Understanding our own bias and those of others can allow for new departure points within conversations and build bridges to more engaged storytelling and narrative or literary based inquiry. This project strives to illuminate the heart of an issue or point of view, and that place between science, fact, and embedded beliefs. Do we have the capacity to disagree with someone in a way that isn’t designed to shut them down? Can we find a common language around values and beliefs around particular issues that open up a conversation? Can we learn to speak to communities that can’t speak to each other and fill what Andrew Hoffman calls those “structural holes,” where we can build bridges and understanding? This project will allow me to explore how we build those bridges in our conversations and interviews.
This project will: (1) look at specific types of narrative-based inquiry and storytelling. (2) Showcase the best practices on different platforms and formats and explore who does it well. (3) Illustrate the many types of conversations and questions that close or open a dialogue. This work will go deeper reviewing the work of Paul Graham who has developed the Hiracaary of Disagreement derived from heated social media conversations; Dan Kahane and the Cultural Cognition Project who examine the impact of group values on perception of risk and related facts and how these impact our conversations; Andy Hoffman, Krista Tippet, David Whyte, Johnathan Haidt, Katharine Hayhoe, Naomi Oreskes and others who all have something to offer about the art of conversations and learning how to ask generous and often difficult questions.

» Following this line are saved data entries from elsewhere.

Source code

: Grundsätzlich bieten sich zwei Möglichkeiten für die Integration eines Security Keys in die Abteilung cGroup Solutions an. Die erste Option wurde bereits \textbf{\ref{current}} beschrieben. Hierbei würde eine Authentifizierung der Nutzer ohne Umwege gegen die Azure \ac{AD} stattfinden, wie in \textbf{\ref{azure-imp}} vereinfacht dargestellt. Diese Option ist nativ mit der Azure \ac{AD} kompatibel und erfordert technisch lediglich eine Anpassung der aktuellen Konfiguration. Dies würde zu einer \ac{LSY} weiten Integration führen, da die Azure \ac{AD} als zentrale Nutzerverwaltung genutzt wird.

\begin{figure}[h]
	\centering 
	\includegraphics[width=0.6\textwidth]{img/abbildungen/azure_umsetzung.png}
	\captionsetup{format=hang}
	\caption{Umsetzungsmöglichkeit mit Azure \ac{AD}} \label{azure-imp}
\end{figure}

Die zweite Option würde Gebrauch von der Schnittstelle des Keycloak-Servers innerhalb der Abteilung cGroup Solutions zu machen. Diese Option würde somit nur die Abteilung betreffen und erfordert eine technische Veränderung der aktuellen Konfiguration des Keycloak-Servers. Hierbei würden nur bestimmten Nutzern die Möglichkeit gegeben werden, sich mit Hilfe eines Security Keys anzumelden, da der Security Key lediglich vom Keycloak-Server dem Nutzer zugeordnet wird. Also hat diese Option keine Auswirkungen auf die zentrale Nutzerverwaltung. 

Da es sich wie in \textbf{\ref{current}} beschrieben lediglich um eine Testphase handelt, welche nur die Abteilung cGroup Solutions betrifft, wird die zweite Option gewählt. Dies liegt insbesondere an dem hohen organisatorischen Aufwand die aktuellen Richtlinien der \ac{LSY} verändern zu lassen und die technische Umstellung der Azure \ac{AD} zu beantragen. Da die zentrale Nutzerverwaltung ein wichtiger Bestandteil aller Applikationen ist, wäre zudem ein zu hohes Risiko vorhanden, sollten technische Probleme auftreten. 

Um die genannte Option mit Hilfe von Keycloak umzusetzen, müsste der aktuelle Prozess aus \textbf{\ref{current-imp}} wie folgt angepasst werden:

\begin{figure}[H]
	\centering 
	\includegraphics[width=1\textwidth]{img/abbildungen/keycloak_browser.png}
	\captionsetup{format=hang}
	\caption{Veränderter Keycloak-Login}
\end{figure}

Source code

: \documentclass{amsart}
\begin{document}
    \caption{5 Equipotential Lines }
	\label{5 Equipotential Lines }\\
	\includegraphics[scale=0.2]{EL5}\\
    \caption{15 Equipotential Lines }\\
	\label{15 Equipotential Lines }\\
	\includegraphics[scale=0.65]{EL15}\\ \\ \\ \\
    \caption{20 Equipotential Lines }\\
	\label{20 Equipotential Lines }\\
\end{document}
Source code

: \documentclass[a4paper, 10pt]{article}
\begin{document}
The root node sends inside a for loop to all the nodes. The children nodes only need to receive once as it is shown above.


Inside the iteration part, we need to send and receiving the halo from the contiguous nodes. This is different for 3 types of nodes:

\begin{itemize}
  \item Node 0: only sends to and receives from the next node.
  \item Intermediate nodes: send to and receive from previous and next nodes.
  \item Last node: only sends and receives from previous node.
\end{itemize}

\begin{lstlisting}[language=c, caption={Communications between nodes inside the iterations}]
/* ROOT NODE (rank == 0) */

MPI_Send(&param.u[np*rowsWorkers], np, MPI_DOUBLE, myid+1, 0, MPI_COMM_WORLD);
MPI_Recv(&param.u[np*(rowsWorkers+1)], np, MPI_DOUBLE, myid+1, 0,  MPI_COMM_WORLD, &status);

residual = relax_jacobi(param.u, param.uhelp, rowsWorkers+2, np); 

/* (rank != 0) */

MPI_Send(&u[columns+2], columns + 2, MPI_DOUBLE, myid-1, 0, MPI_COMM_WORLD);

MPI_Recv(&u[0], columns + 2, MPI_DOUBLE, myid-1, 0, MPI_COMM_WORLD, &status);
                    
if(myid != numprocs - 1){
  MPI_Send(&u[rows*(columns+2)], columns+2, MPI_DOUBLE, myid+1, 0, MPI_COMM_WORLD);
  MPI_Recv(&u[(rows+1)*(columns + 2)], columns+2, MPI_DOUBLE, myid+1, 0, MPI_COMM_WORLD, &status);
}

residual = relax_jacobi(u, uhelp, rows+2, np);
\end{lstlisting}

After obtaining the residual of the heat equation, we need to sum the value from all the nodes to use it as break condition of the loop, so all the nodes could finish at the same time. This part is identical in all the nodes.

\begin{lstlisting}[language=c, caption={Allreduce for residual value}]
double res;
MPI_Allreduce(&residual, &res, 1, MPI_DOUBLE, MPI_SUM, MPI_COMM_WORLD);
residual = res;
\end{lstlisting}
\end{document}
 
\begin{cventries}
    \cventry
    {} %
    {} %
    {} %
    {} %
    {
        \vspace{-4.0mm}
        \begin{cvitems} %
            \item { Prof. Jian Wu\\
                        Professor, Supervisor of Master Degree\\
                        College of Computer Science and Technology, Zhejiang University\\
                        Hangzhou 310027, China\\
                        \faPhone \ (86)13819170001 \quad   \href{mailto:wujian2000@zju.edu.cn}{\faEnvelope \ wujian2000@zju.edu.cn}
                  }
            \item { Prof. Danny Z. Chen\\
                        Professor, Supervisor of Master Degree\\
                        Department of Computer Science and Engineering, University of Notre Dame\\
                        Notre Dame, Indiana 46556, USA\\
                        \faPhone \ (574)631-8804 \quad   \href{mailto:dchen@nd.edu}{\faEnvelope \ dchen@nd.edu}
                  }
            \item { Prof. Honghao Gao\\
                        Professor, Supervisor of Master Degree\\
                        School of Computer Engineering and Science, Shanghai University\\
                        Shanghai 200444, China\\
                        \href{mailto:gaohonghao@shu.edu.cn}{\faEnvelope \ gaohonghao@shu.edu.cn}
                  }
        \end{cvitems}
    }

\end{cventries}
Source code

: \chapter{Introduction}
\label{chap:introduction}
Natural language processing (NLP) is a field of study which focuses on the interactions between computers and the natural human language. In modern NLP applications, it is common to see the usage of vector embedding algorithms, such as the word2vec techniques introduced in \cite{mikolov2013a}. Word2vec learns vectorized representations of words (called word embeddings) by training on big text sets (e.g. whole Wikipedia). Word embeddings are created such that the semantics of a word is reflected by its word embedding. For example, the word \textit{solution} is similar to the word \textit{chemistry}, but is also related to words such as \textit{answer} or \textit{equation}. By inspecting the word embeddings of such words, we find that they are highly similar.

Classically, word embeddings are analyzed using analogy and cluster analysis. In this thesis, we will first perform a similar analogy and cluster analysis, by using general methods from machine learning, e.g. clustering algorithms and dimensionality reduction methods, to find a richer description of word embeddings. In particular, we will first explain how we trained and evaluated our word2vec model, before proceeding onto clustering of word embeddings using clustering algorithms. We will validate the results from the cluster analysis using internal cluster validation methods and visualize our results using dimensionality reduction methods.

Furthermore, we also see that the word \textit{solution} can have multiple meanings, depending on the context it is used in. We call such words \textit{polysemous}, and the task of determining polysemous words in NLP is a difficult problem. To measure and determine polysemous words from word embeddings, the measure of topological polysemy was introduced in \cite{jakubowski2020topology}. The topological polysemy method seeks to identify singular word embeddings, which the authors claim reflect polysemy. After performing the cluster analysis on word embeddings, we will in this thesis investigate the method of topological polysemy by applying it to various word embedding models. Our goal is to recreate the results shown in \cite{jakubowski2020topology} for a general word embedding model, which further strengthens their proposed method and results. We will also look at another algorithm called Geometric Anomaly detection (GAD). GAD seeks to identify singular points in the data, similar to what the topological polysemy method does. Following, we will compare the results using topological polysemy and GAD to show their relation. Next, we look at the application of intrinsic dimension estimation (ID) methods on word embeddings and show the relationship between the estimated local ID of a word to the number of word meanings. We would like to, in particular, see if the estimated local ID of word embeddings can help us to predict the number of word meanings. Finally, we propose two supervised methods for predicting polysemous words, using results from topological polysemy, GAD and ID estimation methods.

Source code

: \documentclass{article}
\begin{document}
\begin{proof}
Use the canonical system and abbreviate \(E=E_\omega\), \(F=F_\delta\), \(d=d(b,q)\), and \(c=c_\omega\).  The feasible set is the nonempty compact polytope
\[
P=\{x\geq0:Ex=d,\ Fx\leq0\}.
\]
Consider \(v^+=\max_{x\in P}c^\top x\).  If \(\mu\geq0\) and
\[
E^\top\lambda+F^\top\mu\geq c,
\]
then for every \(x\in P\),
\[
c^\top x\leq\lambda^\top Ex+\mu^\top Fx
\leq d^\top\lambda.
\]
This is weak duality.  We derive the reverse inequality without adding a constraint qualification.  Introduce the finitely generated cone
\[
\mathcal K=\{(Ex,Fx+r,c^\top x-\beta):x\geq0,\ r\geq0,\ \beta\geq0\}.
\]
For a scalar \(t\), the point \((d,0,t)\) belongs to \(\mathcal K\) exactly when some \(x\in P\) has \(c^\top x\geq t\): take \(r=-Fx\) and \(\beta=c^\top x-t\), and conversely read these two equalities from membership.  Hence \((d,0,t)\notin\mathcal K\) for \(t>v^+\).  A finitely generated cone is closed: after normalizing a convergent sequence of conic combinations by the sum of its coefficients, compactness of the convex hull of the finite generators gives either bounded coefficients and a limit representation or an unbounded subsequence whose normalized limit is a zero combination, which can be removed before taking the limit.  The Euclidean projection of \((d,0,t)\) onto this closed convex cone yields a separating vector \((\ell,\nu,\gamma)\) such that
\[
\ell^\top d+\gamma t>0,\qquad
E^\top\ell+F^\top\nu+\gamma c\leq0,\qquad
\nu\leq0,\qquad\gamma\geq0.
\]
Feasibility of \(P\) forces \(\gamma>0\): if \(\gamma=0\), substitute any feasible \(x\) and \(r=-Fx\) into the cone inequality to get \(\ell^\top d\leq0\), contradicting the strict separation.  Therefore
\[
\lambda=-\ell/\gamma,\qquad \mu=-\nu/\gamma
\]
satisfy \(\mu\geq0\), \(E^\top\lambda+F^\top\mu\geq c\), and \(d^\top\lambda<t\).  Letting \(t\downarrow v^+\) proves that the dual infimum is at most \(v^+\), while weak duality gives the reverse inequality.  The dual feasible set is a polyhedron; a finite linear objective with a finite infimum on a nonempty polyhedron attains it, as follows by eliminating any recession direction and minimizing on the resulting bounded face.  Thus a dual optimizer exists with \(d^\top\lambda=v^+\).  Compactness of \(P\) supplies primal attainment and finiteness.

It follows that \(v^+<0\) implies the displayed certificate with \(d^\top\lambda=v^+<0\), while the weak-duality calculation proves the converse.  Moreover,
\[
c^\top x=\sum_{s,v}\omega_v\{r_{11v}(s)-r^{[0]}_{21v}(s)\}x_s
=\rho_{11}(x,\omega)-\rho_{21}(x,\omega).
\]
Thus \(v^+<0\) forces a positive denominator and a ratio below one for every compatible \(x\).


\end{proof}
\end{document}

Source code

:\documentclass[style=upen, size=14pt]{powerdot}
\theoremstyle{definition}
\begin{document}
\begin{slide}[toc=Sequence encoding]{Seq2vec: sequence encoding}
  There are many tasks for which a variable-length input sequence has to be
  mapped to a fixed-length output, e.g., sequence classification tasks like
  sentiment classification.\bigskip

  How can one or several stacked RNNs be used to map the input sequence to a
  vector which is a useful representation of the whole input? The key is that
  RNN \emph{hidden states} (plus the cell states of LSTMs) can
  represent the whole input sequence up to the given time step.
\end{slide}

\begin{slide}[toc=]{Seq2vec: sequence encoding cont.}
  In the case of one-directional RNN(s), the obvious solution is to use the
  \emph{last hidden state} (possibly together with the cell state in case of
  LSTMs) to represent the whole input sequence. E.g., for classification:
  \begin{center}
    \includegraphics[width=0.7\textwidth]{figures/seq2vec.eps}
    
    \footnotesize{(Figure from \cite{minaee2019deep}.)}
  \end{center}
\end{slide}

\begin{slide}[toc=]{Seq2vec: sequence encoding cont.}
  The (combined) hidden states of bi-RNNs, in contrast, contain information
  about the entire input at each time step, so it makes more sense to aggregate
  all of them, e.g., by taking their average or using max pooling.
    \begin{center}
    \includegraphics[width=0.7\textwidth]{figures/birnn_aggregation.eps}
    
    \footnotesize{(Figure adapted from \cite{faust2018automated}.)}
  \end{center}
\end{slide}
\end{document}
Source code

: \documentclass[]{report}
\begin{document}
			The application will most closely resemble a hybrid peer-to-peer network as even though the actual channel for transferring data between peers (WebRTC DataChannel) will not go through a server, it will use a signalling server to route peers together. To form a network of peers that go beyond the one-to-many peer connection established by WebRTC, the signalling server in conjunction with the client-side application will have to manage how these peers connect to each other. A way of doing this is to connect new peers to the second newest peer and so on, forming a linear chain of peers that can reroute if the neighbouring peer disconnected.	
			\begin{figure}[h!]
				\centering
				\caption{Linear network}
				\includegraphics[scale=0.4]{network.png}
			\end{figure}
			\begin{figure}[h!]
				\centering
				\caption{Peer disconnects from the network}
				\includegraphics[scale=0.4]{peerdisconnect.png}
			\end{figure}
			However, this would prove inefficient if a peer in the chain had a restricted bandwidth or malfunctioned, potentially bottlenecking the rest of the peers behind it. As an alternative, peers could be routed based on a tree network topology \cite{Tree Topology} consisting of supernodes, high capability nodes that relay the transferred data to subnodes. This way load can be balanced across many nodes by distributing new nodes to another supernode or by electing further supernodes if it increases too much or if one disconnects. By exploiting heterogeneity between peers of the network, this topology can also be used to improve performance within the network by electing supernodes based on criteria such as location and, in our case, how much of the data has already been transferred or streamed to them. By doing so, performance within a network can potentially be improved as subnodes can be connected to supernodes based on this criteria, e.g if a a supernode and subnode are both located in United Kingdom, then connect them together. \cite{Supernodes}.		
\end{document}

The challenge it seems with the changing voices and platforms in media is how to find more bridges between science, logic and fact-based journalism and to reach beyond various cultural and tribal beliefs, the left or right, winners, and losers, that get beyond right or wrong. This project will provide that opportunity.
This project lends itself to lectures, as well as interactive seminars and workshops. This work will benefit anyone who wants to get better at having deeper conversations whether personal or professional. Anyone who feels uncomfortable discussing difficult issues with another person; and anyone wanting to develop the skills to ask beautiful, generous questions with a view to expanding the trajectory into the heart of a story/conversation!
Identifying key works, best practices, findings from research and field experience. This will be compiled from hundreds of hours of personal on-air interviews and examples from some of the best journalist’s/interviewers in the world on various platforms such as Associated Press, The Toronto Star, National Public Radio, BBC, CBC, and others.
Interactive courses/discussions that can be designed in modules to review: The psychology of questions, formal and informal styles of communication and when to use each. How to develop empathy, to put yourself in someone else’s shoes; the power of silence and when to use it. Understanding and identifying manipulative and persuasive questioning techniques, the various channels of communication and how to recognize which channel is appropriate. How to recognize multiple persuasion styles, how to work and manage virtual teams, how to communicate cross-culturally. How to build bridges with words and pictures!
To facilitate open, spacious workshops that invite discussion about existing projects within various cohorts and working groups to overcome obstacles or existing barriers and to provide deeper pathways that assist in bringing the project and story alive.